● **Work task**: Copy out the data below. Keep every word as it is.

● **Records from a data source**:
◇ ◇ ◇ ◇

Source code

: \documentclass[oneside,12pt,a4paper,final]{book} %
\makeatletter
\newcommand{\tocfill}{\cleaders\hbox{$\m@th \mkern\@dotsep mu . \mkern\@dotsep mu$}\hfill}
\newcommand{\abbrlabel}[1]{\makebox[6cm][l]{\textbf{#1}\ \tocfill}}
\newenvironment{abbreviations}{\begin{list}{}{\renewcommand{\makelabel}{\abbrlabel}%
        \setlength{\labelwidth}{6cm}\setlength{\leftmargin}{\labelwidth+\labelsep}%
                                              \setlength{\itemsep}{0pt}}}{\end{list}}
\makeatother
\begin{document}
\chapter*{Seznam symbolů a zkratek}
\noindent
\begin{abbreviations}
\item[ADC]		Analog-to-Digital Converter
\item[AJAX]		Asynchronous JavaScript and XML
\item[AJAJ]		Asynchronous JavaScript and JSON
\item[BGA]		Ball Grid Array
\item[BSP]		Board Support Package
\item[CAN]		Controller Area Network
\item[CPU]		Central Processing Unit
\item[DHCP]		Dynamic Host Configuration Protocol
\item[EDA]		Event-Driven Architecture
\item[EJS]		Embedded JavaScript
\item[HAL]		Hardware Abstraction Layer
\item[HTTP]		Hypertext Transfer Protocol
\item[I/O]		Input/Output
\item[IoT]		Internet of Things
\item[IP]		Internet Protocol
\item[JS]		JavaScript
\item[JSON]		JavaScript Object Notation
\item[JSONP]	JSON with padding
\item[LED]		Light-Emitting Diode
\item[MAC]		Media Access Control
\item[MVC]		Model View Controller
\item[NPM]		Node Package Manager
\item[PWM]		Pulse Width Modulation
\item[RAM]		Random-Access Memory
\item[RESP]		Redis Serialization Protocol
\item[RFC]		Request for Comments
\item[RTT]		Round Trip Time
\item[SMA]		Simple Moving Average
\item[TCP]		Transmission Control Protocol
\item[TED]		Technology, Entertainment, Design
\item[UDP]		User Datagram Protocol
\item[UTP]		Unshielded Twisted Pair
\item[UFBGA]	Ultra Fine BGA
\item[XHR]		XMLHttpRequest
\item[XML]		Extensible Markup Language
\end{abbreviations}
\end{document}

◇ ◇ ◇ ◇

● **Exercise result**:
Source code

: \documentclass[oneside,12pt,a4paper,final]{book} %
\makeatletter
\newcommand{\tocfill}{\cleaders\hbox{$\m@th \mkern\@dotsep mu . \mkern\@dotsep mu$}\hfill}
\newcommand{\abbrlabel}[1]{\makebox[6cm][l]{\textbf{#1}\ \tocfill}}
\newenvironment{abbreviations}{\begin{list}{}{\renewcommand{\makelabel}{\abbrlabel}%
        \setlength{\labelwidth}{6cm}\setlength{\leftmargin}{\labelwidth+\labelsep}%
                                              \setlength{\itemsep}{0pt}}}{\end{list}}
\makeatother
\begin{document}
\chapter*{Seznam symbolů a zkratek}
\noindent
\begin{abbreviations}
\item[ADC]		Analog-to-Digital Converter
\item[AJAX]		Asynchronous JavaScript and XML
\item[AJAJ]		Asynchronous JavaScript and JSON
\item[BGA]		Ball Grid Array
\item[BSP]		Board Support Package
\item[CAN]		Controller Area Network
\item[CPU]		Central Processing Unit
\item[DHCP]		Dynamic Host Configuration Protocol
\item[EDA]		Event-Driven Architecture
\item[EJS]		Embedded JavaScript
\item[HAL]		Hardware Abstraction Layer
\item[HTTP]		Hypertext Transfer Protocol
\item[I/O]		Input/Output
\item[IoT]		Internet of Things
\item[IP]		Internet Protocol
\item[JS]		JavaScript
\item[JSON]		JavaScript Object Notation
\item[JSONP]	JSON with padding
\item[LED]		Light-Emitting Diode
\item[MAC]		Media Access Control
\item[MVC]		Model View Controller
\item[NPM]		Node Package Manager
\item[PWM]		Pulse Width Modulation
\item[RAM]		Random-Access Memory
\item[RESP]		Redis Serialization Protocol
\item[RFC]		Request for Comments
\item[RTT]		Round Trip Time
\item[SMA]		Simple Moving Average
\item[TCP]		Transmission Control Protocol
\item[TED]		Technology, Entertainment, Design
\item[UDP]		User Datagram Protocol
\item[UTP]		Unshielded Twisted Pair
\item[UFBGA]	Ultra Fine BGA
\item[XHR]		XMLHttpRequest
\item[XML]		Extensible Markup Language
\end{abbreviations}
\end{document}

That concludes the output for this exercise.